Cross-modal self-supervised learning for point cloud representation (Xu et al., 2022; Afham et al., 2022; Zhang et al., 2023; Chen et al., 2023; Zhou et al., 2024; Wu et al., 2024; Liu et al., 2024; Zeng et al., 2024; Xiao et al., 2023) enhances feature discriminability through synergistic fusion of multimodal data. Current methodologies primarily exploit visual and linguistic modalities for complementary learning. Pioneering work by Jing, Zhang & Tian (2021) established cross-modal consistency discrimination frameworks through point cloud-image feature alignment.
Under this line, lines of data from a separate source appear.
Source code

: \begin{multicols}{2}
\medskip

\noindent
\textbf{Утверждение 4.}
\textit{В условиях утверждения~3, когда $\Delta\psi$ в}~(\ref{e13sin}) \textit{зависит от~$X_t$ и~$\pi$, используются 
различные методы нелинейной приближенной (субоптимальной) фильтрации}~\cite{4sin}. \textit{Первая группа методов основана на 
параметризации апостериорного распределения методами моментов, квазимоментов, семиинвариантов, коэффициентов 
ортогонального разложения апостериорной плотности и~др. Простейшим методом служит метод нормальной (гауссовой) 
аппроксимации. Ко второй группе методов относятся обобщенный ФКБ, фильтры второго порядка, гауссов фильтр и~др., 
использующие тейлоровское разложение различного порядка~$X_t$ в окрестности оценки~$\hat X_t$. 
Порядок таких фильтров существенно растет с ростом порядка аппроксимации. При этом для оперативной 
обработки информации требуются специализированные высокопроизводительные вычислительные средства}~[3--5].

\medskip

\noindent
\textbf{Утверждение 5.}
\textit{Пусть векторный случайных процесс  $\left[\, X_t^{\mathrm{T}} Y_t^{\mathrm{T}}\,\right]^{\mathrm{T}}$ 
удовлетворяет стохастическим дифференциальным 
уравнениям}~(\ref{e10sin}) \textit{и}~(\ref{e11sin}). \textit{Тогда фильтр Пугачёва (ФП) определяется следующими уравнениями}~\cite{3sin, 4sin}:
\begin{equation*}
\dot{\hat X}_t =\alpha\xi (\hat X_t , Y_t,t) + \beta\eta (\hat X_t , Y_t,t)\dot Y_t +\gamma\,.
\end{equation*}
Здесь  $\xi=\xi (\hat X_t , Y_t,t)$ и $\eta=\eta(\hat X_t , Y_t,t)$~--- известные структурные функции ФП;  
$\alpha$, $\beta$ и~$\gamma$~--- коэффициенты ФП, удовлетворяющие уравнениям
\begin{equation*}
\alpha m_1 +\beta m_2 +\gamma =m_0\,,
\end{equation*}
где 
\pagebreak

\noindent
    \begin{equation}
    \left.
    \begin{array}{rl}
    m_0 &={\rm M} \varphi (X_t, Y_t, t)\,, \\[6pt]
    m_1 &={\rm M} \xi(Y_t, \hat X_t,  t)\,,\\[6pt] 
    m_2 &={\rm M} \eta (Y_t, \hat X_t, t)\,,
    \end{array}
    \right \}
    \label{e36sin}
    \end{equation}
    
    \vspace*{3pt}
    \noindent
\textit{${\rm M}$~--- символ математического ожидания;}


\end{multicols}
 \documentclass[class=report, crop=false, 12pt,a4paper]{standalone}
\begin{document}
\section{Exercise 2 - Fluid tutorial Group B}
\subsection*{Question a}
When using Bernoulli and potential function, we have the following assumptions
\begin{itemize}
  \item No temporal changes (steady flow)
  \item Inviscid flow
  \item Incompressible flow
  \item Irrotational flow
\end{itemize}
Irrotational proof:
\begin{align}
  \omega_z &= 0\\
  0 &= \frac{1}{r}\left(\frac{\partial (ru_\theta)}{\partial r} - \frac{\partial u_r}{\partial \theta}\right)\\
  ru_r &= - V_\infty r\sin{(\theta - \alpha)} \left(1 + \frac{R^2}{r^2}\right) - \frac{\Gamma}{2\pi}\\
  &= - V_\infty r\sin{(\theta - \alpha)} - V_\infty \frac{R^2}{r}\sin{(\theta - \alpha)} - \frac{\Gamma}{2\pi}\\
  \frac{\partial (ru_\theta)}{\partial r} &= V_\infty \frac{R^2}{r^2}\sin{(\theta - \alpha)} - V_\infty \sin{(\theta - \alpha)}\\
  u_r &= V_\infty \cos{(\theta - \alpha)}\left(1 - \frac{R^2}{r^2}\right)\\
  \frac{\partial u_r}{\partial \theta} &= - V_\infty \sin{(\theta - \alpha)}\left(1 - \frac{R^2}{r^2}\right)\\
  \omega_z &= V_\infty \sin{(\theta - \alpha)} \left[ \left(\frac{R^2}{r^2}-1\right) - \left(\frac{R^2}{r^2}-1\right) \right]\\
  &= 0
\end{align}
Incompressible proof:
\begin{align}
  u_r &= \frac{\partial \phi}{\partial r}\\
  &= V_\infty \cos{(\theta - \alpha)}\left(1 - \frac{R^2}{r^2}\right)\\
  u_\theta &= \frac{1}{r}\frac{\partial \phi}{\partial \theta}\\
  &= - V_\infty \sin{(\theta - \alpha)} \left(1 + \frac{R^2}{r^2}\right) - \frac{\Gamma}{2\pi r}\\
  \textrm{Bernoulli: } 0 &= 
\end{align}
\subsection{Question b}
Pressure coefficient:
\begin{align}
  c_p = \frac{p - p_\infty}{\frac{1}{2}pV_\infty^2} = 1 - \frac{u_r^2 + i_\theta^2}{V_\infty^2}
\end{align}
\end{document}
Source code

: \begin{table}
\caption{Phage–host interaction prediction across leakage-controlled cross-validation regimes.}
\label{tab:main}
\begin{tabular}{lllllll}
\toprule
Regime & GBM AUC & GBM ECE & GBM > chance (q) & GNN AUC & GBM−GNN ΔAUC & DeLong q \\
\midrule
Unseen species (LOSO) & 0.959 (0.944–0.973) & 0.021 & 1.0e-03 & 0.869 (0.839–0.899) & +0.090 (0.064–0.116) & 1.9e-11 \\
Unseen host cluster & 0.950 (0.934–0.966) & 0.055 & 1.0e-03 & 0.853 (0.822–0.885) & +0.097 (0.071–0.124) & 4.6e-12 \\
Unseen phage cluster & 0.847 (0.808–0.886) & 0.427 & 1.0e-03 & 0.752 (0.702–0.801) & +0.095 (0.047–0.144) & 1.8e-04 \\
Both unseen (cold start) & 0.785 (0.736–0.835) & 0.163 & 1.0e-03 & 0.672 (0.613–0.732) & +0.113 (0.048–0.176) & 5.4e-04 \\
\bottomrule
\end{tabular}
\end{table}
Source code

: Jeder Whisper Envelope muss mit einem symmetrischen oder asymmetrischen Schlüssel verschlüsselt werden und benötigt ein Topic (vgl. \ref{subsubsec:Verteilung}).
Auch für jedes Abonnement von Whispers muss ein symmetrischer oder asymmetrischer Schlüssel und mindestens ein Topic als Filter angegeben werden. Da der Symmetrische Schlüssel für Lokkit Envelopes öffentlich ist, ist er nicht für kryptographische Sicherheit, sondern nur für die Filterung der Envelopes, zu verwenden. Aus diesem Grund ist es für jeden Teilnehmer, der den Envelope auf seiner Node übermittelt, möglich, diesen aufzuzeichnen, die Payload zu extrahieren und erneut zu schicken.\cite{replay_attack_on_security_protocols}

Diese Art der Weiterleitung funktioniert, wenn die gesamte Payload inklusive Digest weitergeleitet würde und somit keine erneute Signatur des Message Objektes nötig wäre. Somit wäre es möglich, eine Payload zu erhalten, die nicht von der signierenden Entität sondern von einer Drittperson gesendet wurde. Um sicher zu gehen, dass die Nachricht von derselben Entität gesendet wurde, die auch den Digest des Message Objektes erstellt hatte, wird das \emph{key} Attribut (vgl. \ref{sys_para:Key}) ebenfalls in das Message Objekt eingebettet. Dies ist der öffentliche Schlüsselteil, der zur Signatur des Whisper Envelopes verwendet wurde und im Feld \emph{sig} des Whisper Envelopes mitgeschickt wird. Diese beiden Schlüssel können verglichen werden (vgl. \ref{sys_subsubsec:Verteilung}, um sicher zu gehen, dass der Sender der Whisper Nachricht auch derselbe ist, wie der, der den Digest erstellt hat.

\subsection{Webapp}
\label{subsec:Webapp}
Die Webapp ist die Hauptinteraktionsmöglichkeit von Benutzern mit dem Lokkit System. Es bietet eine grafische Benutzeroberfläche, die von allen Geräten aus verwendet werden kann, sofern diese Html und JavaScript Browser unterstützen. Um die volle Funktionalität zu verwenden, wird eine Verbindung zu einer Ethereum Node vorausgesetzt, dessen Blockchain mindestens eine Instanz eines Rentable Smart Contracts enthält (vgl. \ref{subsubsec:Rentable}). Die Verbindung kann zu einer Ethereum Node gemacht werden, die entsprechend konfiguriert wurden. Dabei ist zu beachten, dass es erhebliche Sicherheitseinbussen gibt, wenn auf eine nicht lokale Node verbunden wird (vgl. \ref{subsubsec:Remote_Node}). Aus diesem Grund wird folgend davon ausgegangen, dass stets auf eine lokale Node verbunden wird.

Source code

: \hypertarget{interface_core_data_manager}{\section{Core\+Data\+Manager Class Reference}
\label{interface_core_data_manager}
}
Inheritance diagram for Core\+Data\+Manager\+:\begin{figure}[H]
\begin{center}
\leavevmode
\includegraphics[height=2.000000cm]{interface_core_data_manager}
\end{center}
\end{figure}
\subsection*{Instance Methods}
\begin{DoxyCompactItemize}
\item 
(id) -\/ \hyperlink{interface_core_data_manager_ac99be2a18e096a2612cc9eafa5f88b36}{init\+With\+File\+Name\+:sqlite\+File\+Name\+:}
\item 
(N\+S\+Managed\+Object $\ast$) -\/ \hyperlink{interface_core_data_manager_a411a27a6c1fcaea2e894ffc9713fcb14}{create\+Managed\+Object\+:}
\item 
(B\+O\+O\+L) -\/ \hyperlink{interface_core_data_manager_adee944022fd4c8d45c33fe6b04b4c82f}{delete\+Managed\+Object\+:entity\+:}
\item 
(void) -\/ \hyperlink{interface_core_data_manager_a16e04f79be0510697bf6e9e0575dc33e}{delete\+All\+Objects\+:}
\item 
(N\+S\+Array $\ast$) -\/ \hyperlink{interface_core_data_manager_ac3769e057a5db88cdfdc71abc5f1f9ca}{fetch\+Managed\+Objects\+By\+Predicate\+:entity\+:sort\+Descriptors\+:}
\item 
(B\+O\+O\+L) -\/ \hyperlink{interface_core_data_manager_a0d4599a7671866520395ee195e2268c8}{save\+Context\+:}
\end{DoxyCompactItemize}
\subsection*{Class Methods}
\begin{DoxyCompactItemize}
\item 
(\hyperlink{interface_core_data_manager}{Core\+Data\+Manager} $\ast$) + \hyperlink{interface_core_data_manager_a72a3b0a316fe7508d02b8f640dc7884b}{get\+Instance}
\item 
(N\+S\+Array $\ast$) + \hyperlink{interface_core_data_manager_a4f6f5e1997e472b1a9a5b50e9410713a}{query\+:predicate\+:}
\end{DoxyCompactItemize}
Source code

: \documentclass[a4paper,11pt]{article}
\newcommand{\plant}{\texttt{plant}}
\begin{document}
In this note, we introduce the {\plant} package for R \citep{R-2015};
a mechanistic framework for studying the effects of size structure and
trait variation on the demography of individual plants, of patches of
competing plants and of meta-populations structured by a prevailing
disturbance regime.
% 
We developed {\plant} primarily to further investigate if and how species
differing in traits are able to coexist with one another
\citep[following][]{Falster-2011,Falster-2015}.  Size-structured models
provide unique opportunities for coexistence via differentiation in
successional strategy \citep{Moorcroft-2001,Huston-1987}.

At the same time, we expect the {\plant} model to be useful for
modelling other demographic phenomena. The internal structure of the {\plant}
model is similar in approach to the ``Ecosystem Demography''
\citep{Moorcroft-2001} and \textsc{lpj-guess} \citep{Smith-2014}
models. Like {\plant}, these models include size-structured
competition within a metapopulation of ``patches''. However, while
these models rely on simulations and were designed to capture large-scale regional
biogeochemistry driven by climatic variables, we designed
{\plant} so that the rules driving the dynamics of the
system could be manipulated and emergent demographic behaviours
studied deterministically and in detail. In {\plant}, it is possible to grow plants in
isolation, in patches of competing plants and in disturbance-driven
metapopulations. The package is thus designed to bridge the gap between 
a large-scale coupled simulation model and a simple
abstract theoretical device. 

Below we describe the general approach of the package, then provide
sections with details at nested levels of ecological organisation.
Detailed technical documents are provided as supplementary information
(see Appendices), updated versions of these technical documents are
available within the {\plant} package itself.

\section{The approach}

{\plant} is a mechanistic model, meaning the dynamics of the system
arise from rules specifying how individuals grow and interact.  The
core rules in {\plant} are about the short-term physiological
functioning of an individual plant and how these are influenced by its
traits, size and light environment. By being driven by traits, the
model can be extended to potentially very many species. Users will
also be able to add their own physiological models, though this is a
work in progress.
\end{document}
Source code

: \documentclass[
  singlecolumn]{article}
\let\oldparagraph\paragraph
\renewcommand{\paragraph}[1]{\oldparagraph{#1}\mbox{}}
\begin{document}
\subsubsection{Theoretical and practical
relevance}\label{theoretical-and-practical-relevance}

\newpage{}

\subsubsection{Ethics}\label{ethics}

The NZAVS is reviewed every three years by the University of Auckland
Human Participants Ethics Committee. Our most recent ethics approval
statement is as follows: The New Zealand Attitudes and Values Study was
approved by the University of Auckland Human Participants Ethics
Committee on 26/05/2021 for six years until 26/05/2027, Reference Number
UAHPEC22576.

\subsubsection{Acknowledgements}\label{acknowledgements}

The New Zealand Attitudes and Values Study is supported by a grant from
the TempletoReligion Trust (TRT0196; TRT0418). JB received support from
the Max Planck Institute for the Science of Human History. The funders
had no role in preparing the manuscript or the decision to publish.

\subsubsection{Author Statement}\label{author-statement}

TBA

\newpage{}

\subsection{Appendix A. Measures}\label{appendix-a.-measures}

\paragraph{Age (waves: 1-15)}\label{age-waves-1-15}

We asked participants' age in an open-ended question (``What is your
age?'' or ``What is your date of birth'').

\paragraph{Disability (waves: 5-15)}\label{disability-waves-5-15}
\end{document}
Following this, Image2Point (Xu et al., 2022) achieves parameter-level knowledge transfer from 2D pre-trained models via structural mapping. CrossPoint (Afham et al., 2022) advances differentiable rendering alignment to maximize geometric-semantic consistency between 3D points and 2D projections. Recent innovations integrate reconstruction objectives with visual cues. I2P-MAE (Zhang et al., 2023) jointly optimizes depth prediction and semantic reconstruction across modalities. Point Cloud and Image Interactive Masked Autoencoders (PiMAE) (Chen et al., 2023) introduces complementary masking with dual reconstruction losses for collaborative optimization. CrossNet (Wu et al., 2024) and Inter-MAE (Liu et al., 2024) further disentangle cross-modal features through contrastive subspace learning, while PointCMC (Zhou et al., 2024) establishes hierarchical correspondence via multi-scale graph matching.

Semantic-aware methods (Zhang et al., 2022b; Zhu et al., 2023; Huang et al., 2024; Xue et al., 2023, 2024) bridge 3D geometry with linguistic semantics. PointCLIP (Zhang et al., 2022a) pioneers zero-shot 3D recognition by projecting point clouds to CLIP’s visual-textual space, albeit constrained by sparse depth representations. PointCLIP V2 (Zhu et al., 2023) overcomes these limitations through learnable projection modules and GPT-3 optimized prompt engineering.

Inspired by PiMAE (Chen et al., 2023) and Inter-MAE (Liu et al., 2024), we introduce a masked alignment strategy into a dual-task self-supervised learning framework, addressing key challenges in cross-modal Point cloud representation learning: asymmetrical modality information retention and imbalanced learning of global semantics and local geometric features.

Method

Overview

The structure of our CrossAlignNet framework is shown in Fig. 1. It takes the same viewpoint-aligned point cloud and its rendered image as input. It constructs two branches of image feature extraction and point cloud feature extraction. To achieve self-supervised feature learning, we establish a global semantic contrastive learning task and a local geometric reconstruction task, respectively. Firstly, the farthest point sampling algorithm (FPS) and the K-nearest neighbor algorithm (KNN) are used to sample the point cloud into point cloud patches. Image patches are generated through 2D convolution operations. Then, the mask alignment strategy is used to synchronize the masked point cloud patches and the image patches. Visible point cloud patches and image patches are fed into separate encoders to extract the modality-specific features.

Structure of our CrossAlignNet for global semantic and local geometry feature learning of point clouds.

Figure 1: Structure of our CrossAlignNet for global semantic and local geometry feature learning of point clouds.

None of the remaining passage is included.